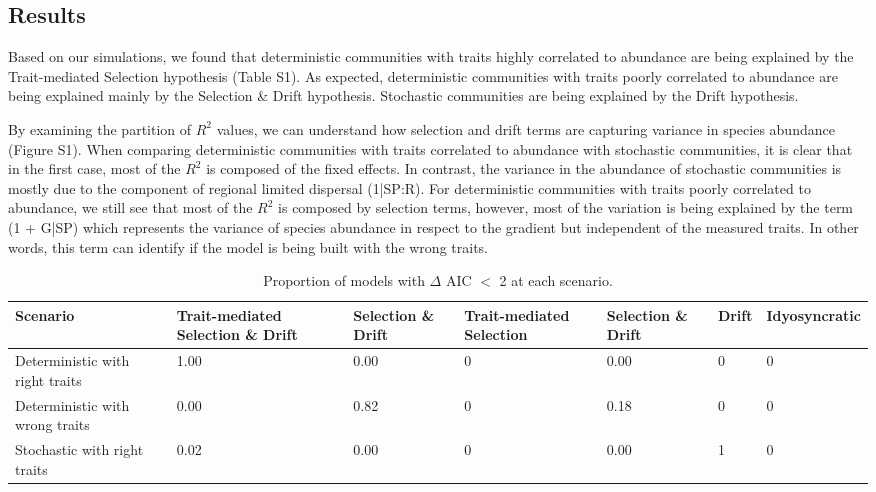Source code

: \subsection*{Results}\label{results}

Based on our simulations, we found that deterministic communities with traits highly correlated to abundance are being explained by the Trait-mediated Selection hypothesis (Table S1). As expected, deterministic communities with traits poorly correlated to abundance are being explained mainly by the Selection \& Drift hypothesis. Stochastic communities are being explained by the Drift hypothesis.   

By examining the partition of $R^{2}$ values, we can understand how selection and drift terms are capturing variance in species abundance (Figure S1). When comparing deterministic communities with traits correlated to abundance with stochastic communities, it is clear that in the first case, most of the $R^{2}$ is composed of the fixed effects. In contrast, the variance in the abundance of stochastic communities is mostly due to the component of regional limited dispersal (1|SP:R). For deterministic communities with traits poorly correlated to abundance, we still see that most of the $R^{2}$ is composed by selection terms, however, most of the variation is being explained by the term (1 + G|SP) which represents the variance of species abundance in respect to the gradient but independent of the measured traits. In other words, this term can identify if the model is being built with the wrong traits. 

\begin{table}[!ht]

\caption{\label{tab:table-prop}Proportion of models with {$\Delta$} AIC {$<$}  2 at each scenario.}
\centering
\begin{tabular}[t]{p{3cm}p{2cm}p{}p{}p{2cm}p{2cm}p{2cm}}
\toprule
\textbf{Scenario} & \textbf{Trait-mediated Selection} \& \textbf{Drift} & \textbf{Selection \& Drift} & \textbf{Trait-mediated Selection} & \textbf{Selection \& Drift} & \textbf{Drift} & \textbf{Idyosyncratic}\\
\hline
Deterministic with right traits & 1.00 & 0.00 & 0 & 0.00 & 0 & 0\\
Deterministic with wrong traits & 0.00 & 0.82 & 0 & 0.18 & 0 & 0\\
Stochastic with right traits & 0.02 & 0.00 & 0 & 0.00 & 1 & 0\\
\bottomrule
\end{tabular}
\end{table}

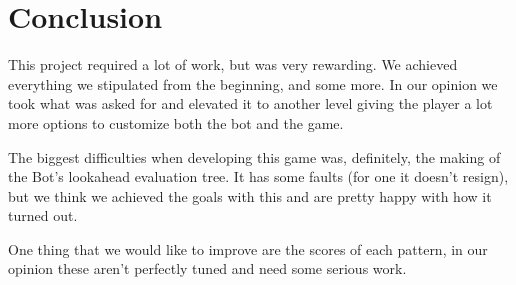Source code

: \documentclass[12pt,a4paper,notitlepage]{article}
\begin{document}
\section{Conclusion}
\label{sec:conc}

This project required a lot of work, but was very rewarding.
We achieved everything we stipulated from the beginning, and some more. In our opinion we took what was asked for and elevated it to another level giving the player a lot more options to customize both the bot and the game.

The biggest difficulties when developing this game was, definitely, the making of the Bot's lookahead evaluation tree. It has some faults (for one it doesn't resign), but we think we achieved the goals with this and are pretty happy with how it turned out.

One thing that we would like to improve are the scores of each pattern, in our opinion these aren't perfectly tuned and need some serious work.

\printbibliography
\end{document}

***

## Work to be completed:
Repeat the entries exactly, without pictures.

## Output for this exercise:
Source code

: \subsection*{Results}\label{results}

Based on our simulations, we found that deterministic communities with traits highly correlated to abundance are being explained by the Trait-mediated Selection hypothesis (Table S1). As expected, deterministic communities with traits poorly correlated to abundance are being explained mainly by the Selection \& Drift hypothesis. Stochastic communities are being explained by the Drift hypothesis.   

By examining the partition of $R^{2}$ values, we can understand how selection and drift terms are capturing variance in species abundance (Figure S1). When comparing deterministic communities with traits correlated to abundance with stochastic communities, it is clear that in the first case, most of the $R^{2}$ is composed of the fixed effects. In contrast, the variance in the abundance of stochastic communities is mostly due to the component of regional limited dispersal (1|SP:R). For deterministic communities with traits poorly correlated to abundance, we still see that most of the $R^{2}$ is composed by selection terms, however, most of the variation is being explained by the term (1 + G|SP) which represents the variance of species abundance in respect to the gradient but independent of the measured traits. In other words, this term can identify if the model is being built with the wrong traits. 

\begin{table}[!ht]

\caption{\label{tab:table-prop}Proportion of models with {$\Delta$} AIC {$<$}  2 at each scenario.}
\centering
\begin{tabular}[t]{p{3cm}p{2cm}p{}p{}p{2cm}p{2cm}p{2cm}}
\toprule
\textbf{Scenario} & \textbf{Trait-mediated Selection} \& \textbf{Drift} & \textbf{Selection \& Drift} & \textbf{Trait-mediated Selection} & \textbf{Selection \& Drift} & \textbf{Drift} & \textbf{Idyosyncratic}\\
\hline
Deterministic with right traits & 1.00 & 0.00 & 0 & 0.00 & 0 & 0\\
Deterministic with wrong traits & 0.00 & 0.82 & 0 & 0.18 & 0 & 0\\
Stochastic with right traits & 0.02 & 0.00 & 0 & 0.00 & 1 & 0\\
\bottomrule
\end{tabular}
\end{table}

Source code

: \documentclass[12pt,a4paper,notitlepage]{article}
\begin{document}
\section{Conclusion}
\label{sec:conc}

This project required a lot of work, but was very rewarding.
We achieved everything we stipulated from the beginning, and some more. In our opinion we took what was asked for and elevated it to another level giving the player a lot more options to customize both the bot and the game.

The biggest difficulties when developing this game was, definitely, the making of the Bot's lookahead evaluation tree. It has some faults (for one it doesn't resign), but we think we achieved the goals with this and are pretty happy with how it turned out.

One thing that we would like to improve are the scores of each pattern, in our opinion these aren't perfectly tuned and need some serious work.

\printbibliography
\end{document}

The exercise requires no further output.